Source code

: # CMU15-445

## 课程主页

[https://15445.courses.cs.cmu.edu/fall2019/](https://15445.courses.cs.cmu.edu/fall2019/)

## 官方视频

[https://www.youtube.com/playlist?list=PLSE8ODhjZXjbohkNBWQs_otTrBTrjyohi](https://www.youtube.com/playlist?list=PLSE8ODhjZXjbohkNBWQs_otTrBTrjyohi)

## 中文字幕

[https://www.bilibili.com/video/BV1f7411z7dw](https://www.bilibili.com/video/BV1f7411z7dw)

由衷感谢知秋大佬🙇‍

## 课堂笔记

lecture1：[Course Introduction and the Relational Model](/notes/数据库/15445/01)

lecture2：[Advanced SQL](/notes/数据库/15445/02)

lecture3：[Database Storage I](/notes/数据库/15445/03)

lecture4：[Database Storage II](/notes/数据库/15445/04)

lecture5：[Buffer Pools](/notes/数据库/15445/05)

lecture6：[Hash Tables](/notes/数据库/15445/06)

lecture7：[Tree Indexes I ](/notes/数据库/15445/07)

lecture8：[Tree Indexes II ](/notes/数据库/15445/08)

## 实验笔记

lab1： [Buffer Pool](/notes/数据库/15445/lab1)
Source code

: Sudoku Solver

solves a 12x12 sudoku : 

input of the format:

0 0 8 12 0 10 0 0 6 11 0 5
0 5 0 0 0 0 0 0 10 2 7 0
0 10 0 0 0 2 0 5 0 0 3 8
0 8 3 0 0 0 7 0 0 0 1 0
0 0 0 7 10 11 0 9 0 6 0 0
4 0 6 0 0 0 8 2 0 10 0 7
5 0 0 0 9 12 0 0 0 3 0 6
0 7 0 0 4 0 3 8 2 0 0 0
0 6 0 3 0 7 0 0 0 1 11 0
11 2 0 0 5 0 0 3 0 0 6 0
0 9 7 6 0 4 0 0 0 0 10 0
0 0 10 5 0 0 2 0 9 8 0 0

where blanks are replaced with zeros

### WHAT YOU HAVE TO DO
The response should consist of the entries, retyped exactly and in full.

### ANSWER TO THIS TASK
Source code

: # CMU15-445

## 课程主页

[https://15445.courses.cs.cmu.edu/fall2019/](https://15445.courses.cs.cmu.edu/fall2019/)

## 官方视频

[https://www.youtube.com/playlist?list=PLSE8ODhjZXjbohkNBWQs_otTrBTrjyohi](https://www.youtube.com/playlist?list=PLSE8ODhjZXjbohkNBWQs_otTrBTrjyohi)

## 中文字幕

[https://www.bilibili.com/video/BV1f7411z7dw](https://www.bilibili.com/video/BV1f7411z7dw)

由衷感谢知秋大佬🙇‍

## 课堂笔记

lecture1：[Course Introduction and the Relational Model](/notes/数据库/15445/01)

lecture2：[Advanced SQL](/notes/数据库/15445/02)

lecture3：[Database Storage I](/notes/数据库/15445/03)

lecture4：[Database Storage II](/notes/数据库/15445/04)

lecture5：[Buffer Pools](/notes/数据库/15445/05)

lecture6：[Hash Tables](/notes/数据库/15445/06)

lecture7：[Tree Indexes I ](/notes/数据库/15445/07)

lecture8：[Tree Indexes II ](/notes/数据库/15445/08)

## 实验笔记

lab1： [Buffer Pool](/notes/数据库/15445/lab1)
Source code

: Sudoku Solver

solves a 12x12 sudoku : 

input of the format:

0 0 8 12 0 10 0 0 6 11 0 5
0 5 0 0 0 0 0 0 10 2 7 0
0 10 0 0 0 2 0 5 0 0 3 8
0 8 3 0 0 0 7 0 0 0 1 0
0 0 0 7 10 11 0 9 0 6 0 0
4 0 6 0 0 0 8 2 0 10 0 7
5 0 0 0 9 12 0 0 0 3 0 6
0 7 0 0 4 0 3 8 2 0 0 0
0 6 0 3 0 7 0 0 0 1 11 0
11 2 0 0 5 0 0 3 0 0 6 0
0 9 7 6 0 4 0 0 0 0 10 0
0 0 10 5 0 0 2 0 9 8 0 0

where blanks are replaced with zeros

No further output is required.